居合における鞘捌きのこと
林崎夢想流(新夢想林崎流・林崎新夢想流)の絵伝書を見ると、かつての居合の稽古がどのようなものだったか、大凡のことは把握できる。
現在、林崎夢想流は三系統が実伝として継承されている。
さらに若い人たちのグループが熱心に弘前藩伝の復元に努めている。
ちなみに弘前藩伝は実伝が東京の笹森家に伝えられているので、それは尊重しないといけない。

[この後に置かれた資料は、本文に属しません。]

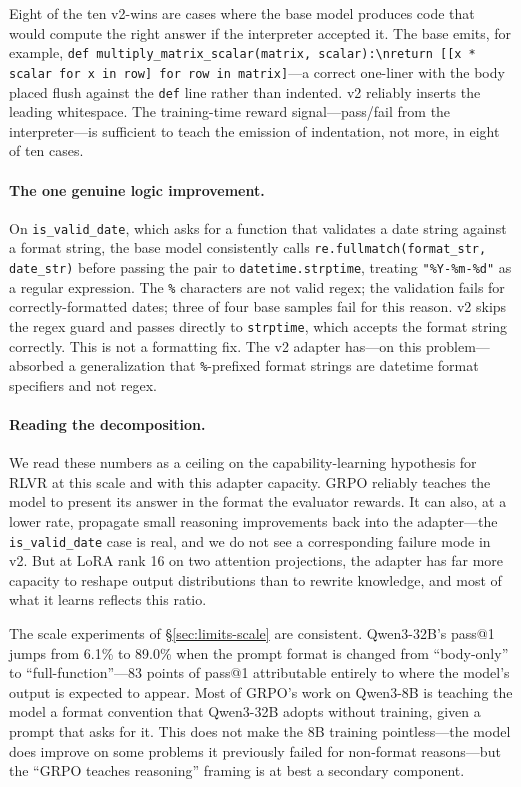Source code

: \documentclass[11pt,a4paper]{article}
\begin{document}
Eight of the ten v2-wins are cases where the base model produces code that would compute the right answer if the interpreter accepted it.
The base emits, for example, \texttt{def multiply\_matrix\_scalar(matrix, scalar):\textbackslash nreturn [[x * scalar for x in row] for row in matrix]}---a correct one-liner with the body placed flush against the \texttt{def} line rather than indented.
v2 reliably inserts the leading whitespace.
The training-time reward signal---pass/fail from the interpreter---is sufficient to teach the emission of indentation, not more, in eight of ten cases.

\paragraph{The one genuine logic improvement.}
On \texttt{is\_valid\_date}, which asks for a function that validates a date string against a format string, the base model consistently calls \texttt{re.fullmatch(format\_str, date\_str)} before passing the pair to \texttt{datetime.strptime}, treating \texttt{"\%Y-\%m-\%d"} as a regular expression.
The \texttt{\%} characters are not valid regex; the validation fails for correctly-formatted dates; three of four base samples fail for this reason.
v2 skips the regex guard and passes directly to \texttt{strptime}, which accepts the format string correctly.
This is not a formatting fix.
The v2 adapter has---on this problem---absorbed a generalization that \texttt{\%}-prefixed format strings are datetime format specifiers and not regex.

\paragraph{Reading the decomposition.}
We read these numbers as a ceiling on the capability-learning hypothesis for RLVR at this scale and with this adapter capacity.
GRPO reliably teaches the model to present its answer in the format the evaluator rewards.
It can also, at a lower rate, propagate small reasoning improvements back into the adapter---the \texttt{is\_valid\_date} case is real, and we do not see a corresponding failure mode in v2.
But at LoRA rank 16 on two attention projections, the adapter has far more capacity to reshape output distributions than to rewrite knowledge, and most of what it learns reflects this ratio.

The scale experiments of \S\ref{sec:limits-scale} are consistent.
Qwen3-32B's pass@1 jumps from 6.1\% to 89.0\% when the prompt format is changed from ``body-only'' to ``full-function''---83 points of pass@1 attributable entirely to where the model's output is expected to appear.
Most of GRPO's work on Qwen3-8B is teaching the model a format convention that Qwen3-32B adopts without training, given a prompt that asks for it.
This does not make the 8B training pointless---the model does improve on some problems it previously failed for non-format reasons---but the ``GRPO teaches reasoning'' framing is at best a secondary component.
\end{document}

この林崎夢想流の系統(一宮流・関口流・田宮流・無楽流など)では本来三尺三寸の「無反り」の居合刀を使用する。
それは絵目録を見ても明らかである。
そして、このような絵目録はいろいろなことを現代に教えてくれる。
まず、抜き付けの際は、鞘が垂直に立つほど鐺を高く上げる。
そして、敵に斬りつけるとき、その鞘は背(後ろ腰)に廻す。
現存している系統でこの動作をしっかりと継承しているところは一つもない。
抜いた後、鐺が床を打つので、大きく鞘を前に引き出している。
しかし、古伝にはこのような鞘の捌きはなかったものと思われる。
これはあくまでも絵伝書を忠実に述べただけで、もとより確信はない。
古伝の居合を探究する一資料として提示するのみである。